__Activity__
Reproduce the records below in full and exactly, without their images.

______

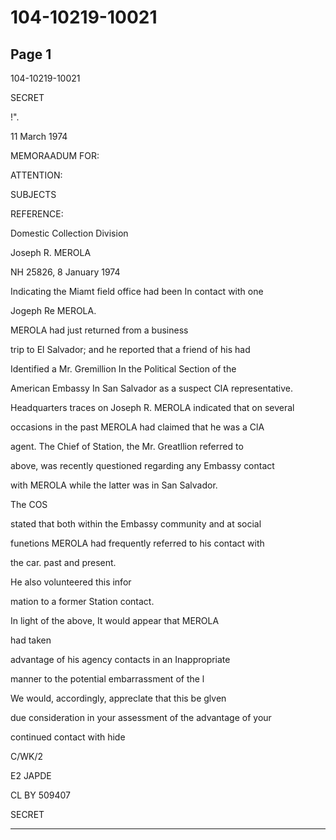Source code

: # 104-10219-10021

## Page 1

104-10219-10021

SECRET

!".

11 March 1974

MEMORAADUM FOR:

ATTENTION:

SUBJECTS

REFERENCE:

Domestic Collection Division

Joseph R. MEROLA

NH 25826, 8 January 1974

Indicating the Miamt field office had been In contact with one

Jogeph Re MEROLA.

MEROLA had just returned from a business

trip to El Salvador; and he reported that a friend of his had

Identified a Mr. Gremillion In the Political Section of the

American Embassy In San Salvador as a suspect CIA representative.

Headquarters traces on Joseph R. MEROLA indicated that on several

occasions in the past MEROLA had claimed that he was a ClA

agent. The Chief of Station, the Mr. Greatllion referred to

above, was recently questioned regarding any Embassy contact

with MEROLA while the latter was in San Salvador.

The COS

stated that both within the Embassy community and at social

funetions MEROLA had frequently referred to his contact with

the car. past and present.

He also volunteered this infor

mation to a former Station contact.

In light of the above, It would appear that MEROLA

had taken

advantage of his agency contacts in an Inappropriate

manner to the potential embarrassment of the l

We would, accordingly, appreclate that this be glven

due consideration in your assessment of the advantage of your

continued contact with hide

C/WK/2

E2 JAPDE

CL BY 509407

SECRET

---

______

__Response to the exercise__
Source code

: # 104-10219-10021

## Page 1

104-10219-10021

SECRET

!".

11 March 1974

MEMORAADUM FOR:

ATTENTION:

SUBJECTS

REFERENCE:

Domestic Collection Division

Joseph R. MEROLA

NH 25826, 8 January 1974

Indicating the Miamt field office had been In contact with one

Jogeph Re MEROLA.

MEROLA had just returned from a business

trip to El Salvador; and he reported that a friend of his had

Identified a Mr. Gremillion In the Political Section of the

American Embassy In San Salvador as a suspect CIA representative.

Headquarters traces on Joseph R. MEROLA indicated that on several

occasions in the past MEROLA had claimed that he was a ClA

agent. The Chief of Station, the Mr. Greatllion referred to

above, was recently questioned regarding any Embassy contact

with MEROLA while the latter was in San Salvador.

The COS

stated that both within the Embassy community and at social

funetions MEROLA had frequently referred to his contact with

the car. past and present.

He also volunteered this infor

mation to a former Station contact.

In light of the above, It would appear that MEROLA

had taken

advantage of his agency contacts in an Inappropriate

manner to the potential embarrassment of the l

We would, accordingly, appreclate that this be glven

due consideration in your assessment of the advantage of your

continued contact with hide

C/WK/2

E2 JAPDE

CL BY 509407

SECRET

---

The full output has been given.